My phone was pinging back in minutes. Notes of empathy and understanding, humorous stories of their own motherhood-nightmares, quotes and verses to encourage me.
We women are quick to talk about how mean and competitive we become as mothers but I have been overwhelmed by the opposite, by our camaraderie in a hard season.
My first evening alone with my two children involved me sitting on the landing floor, holding the screaming two-week-old baby in my arms while the toddler sobbed equally enthusiastically on the floor in front of me. I believe I might have offered her the wrong colour toothbrush. Who knows why he was crying? I thought about joining in (I frequently do) but this time I just leant back against the wall and tried to breathe for a moment with them wailing around me.
I’m not one of those women who enjoys the newborn phase. I didn’t with my firstborn, but then those months also included a healthy amount of Netflix binging while she fed, and summer strolls to get ice cream when I got bored with the monotony of it all. This time—my son is just eight weeks old now—I am trying to survive the same hard early months but with a lively and emotional toddler to keep healthy and happy at the same time. It seems like an impossible task most days.
I’ve heard so many mothers say the move from one to two children was the hardest transition, and I’d agree so far. I feel stretched into impossible poses, trying to feed, clean, change, and entertain these two precious but demanding human beings. I stand in the middle of the living room, both little ones demanding my immediate attention, and wonder how on earth I’m supposed to choose between them, these two halves of my heart.
In the midst of all the nappies and muslins, I worry I am losing myself. Every minute of my day is spent caring for my children. I rarely have a moment where one of them is not in my arms or on my lap. I can’t tell you when my day ends or begins anymore because it blurs into one long stretch of time punctuated by difficult feedings and too-short sleeps.
I miss writing. I miss having conversation with an adult that isn’t interrupted every few minutes by the needs of a child. I miss leaving the house on my own. I miss being able to act on my dreams and ideas; everything is on hold for now.
But right there, in those moments when I have forgotten who I am, and my vision is blurred from tears and lack of sleep, there is a sisterhood that reminds me of my worth.
These women have brought over meals and brownies and flowers, have sat on my un-vacuumed floors and listened to me tell it all out. They have sent me cards and messages and a whole amazing babyshower-in-a-box. “I’m going to remind you of your own words to me,” one friend wrote to me, “You are a good mama and you are enough.”
Best of all, they’ve been my safe space.

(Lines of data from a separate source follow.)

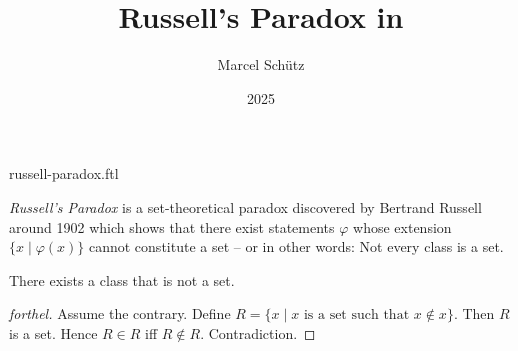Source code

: \documentclass{stex}
\title{Russell's Paradox in \Naproche}
\author{Marcel Schütz}
\date{2025}
\begin{document}
\begin{smodule}{russell-paradox.ftl}
\maketitle

\noindent \emph{Russell's Paradox} is a set-theoretical paradox discovered by
Bertrand Russell around 1902 \cite[chapter XV]{Frege1980} which shows that 
there exist statements $\varphi$ whose extension
$\{x\mid\varphi(x)\}$ cannot constitute a set -- or in other words:
Not every class is a set.

\begin{forthel}
  \begin{theorem}[title=Russell's Paradox]
    There exists a class that is not a set.
  \end{theorem}
  \begin{proof}[forthel]
    Assume the contrary.
    Define $R = \{x \mid x \text{ is a set such that } x \notin x\}$.
    Then $R$ is a set.
    Hence $R \in R$ iff $R \notin R$.
    Contradiction.
  \end{proof}
\end{forthel}

\printbibliography
{}
\end{smodule}
\end{document}
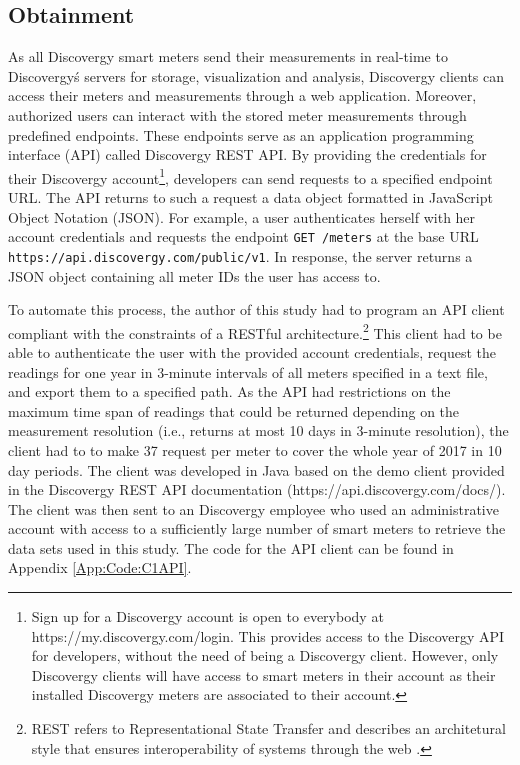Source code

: 
\subsection{Obtainment}\label{Sec:Data;Subsec:Obtainment}

As all Discovergy smart meters send their measurements in real-time to Discovergy\'s servers for storage, visualization and analysis, Discovergy clients can access their meters and measurements through a web application. Moreover, authorized users can interact with the stored meter measurements through predefined endpoints. These endpoints serve as an application programming interface (API) called Discovergy REST API. By providing the credentials for their Discovergy account\footnote{Sign up for a Discovergy account is open to everybody at https://my.discovergy.com/login. This provides access to the Discovergy API for developers, without the need of being a Discovergy client. However, only Discovergy clients will have access to smart meters in their account as their installed Discovergy meters are associated to their account.}, developers can send requests to a specified endpoint URL. The API returns to such a request a data object formatted in JavaScript Object Notation (JSON). For example, a user authenticates herself with her account credentials and requests the endpoint \texttt{GET /meters} at the base URL \texttt{https://api.discovergy.com/public/v1}. In response, the server returns a JSON object containing all meter IDs the user has access to.

To automate this process, the author of this study had to program an API client compliant with the constraints of a RESTful architecture.\footnote{REST refers to Representational State Transfer and describes an architetural style that ensures interoperability of systems through the web \citep[see][]{fielding:2000}.} This client  had to be able to authenticate the user with the provided account credentials, request the readings for one year in 3-minute intervals of all meters specified in a text file, and export them to a specified path. As the API had restrictions on the maximum time span of readings that could be returned depending on the measurement resolution (i.e., returns at most 10 days in 3-minute resolution), the client had to to make 37 request per meter to cover the whole year of 2017 in 10 day periods. The client was developed in Java based on the demo client provided in the Discovergy REST API documentation (https://api.discovergy.com/docs/). The client was then sent to an Discovergy employee who used an administrative account with access to a sufficiently large number of smart meters to retrieve the data sets used in this study. The code for the API client can be found in Appendix \ref{App:Code:C1API}.

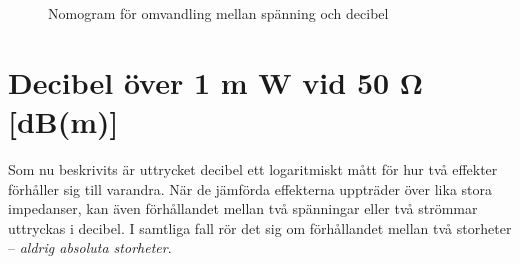 \begin{rev-raderas}
\begin{figure}
  \caption{Nomogram för omvandling mellan spänning och decibel}
  \label{appendix-c-nomogram-db-spänning}
\end{figure}

\end{rev-raderas}

\section{Decibel över 1 m W vid 50 Ω [dB(m)]}

Som nu beskrivits är uttrycket decibel ett logaritmiskt mått för hur
två effekter förhåller sig till varandra. När de jämförda effekterna
uppträder över lika stora impedanser, kan även förhållandet mellan två
spänningar eller två strömmar uttryckas i decibel. I samtliga fall rör
det sig om förhållandet mellan två storheter -- \emph{aldrig absoluta
  storheter}.

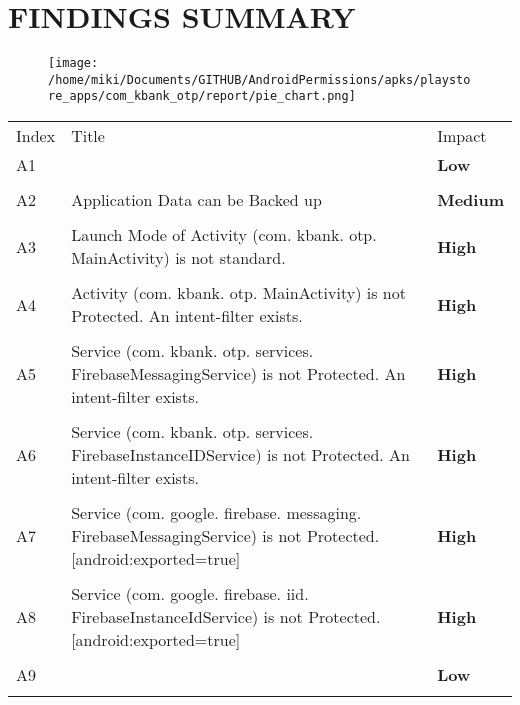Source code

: \documentclass[12p]{article}
\begin{document}
\section{FINDINGS SUMMARY}\label{sec:summary}
\begin{figure}[H]
\centering
	\texttt{[image: /home/miki/Documents/GITHUB/AndroidPermissions/apks/playstore\_apps/com\_kbank\_otp/report/pie\_chart.png]}
\end{figure}
	\begin{longtable}{p{0.5cm} p{10cm} p{1.5cm}}
	\rowcolor{grannysmithapple!70} Index & Title & Impact \\
	A1&& \color{amber}\textbf{Low} \\
\hline\\	A2&Application Data can be Backed up& \color{orange(colorwheel)}\textbf{Medium} \\
\hline\\	A3&Launch Mode of Activity \newline (com. kbank. otp. MainActivity) is not standard.& \color{ferrarired}\textbf{High} \\
\hline\\	A4&Activity \newline (com. kbank. otp. MainActivity) is not Protected. An intent-filter exists.& \color{ferrarired}\textbf{High} \\
\hline\\	A5&Service \newline (com. kbank. otp. services. FirebaseMessagingService) is not Protected. An intent-filter exists.& \color{ferrarired}\textbf{High} \\
\hline\\	A6&Service \newline (com. kbank. otp. services. FirebaseInstanceIDService) is not Protected. An intent-filter exists.& \color{ferrarired}\textbf{High} \\
\hline\\	A7&Service \newline (com. google. firebase. messaging. FirebaseMessagingService) is not Protected. [android:exported=true]& \color{ferrarired}\textbf{High} \\
\hline\\	A8&Service \newline (com. google. firebase. iid. FirebaseInstanceIdService) is not Protected. [android:exported=true]& \color{ferrarired}\textbf{High} \\
\hline\\	A9&& \color{amber}\textbf{Low} \\
\hline\\	\end{longtable}
\cleardoublepage
\newpage
\end{document}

My space to say it real. My space to say the things which sound terrible coming out of my mouth, but I know need to be diffused by the grace and hope that these women will meet them with.
There’s a song by the beautiful singer Birdy that I has been ringing in my head this past week. The words speak to this sisterhood that keeps me going, that has been there through some of my darkest moments, before and since becoming a mother, to remind me of who I am when I have forgotten.
Hold tight; you’re slowly coming back to life
I’ll be keeping your head up, darling
I know your soul; I’ll be your home
Til you can breathe on your own
I know they are right, that this season, hard as it is, is a short one in the big picture of our lives. Their perspective and encouragement is what enables me to keep breathing, even as my toddler loudly mourns her pink toothbrush at my feet and my son yells to be relieved of his discomfort.
It’s this sisterhood that lets me celebrate each small moment of victory and enjoyment in the day, and it’s this sisterhood that helps me forgive myself and start over again for the hundredth time when it doesn’t go so well. They are the voice of the Spirit to me in this season when my hearing is impaired, and She is whispering to me the words one dear soul friend gave me: “You are walking this path well. And you are Enough.”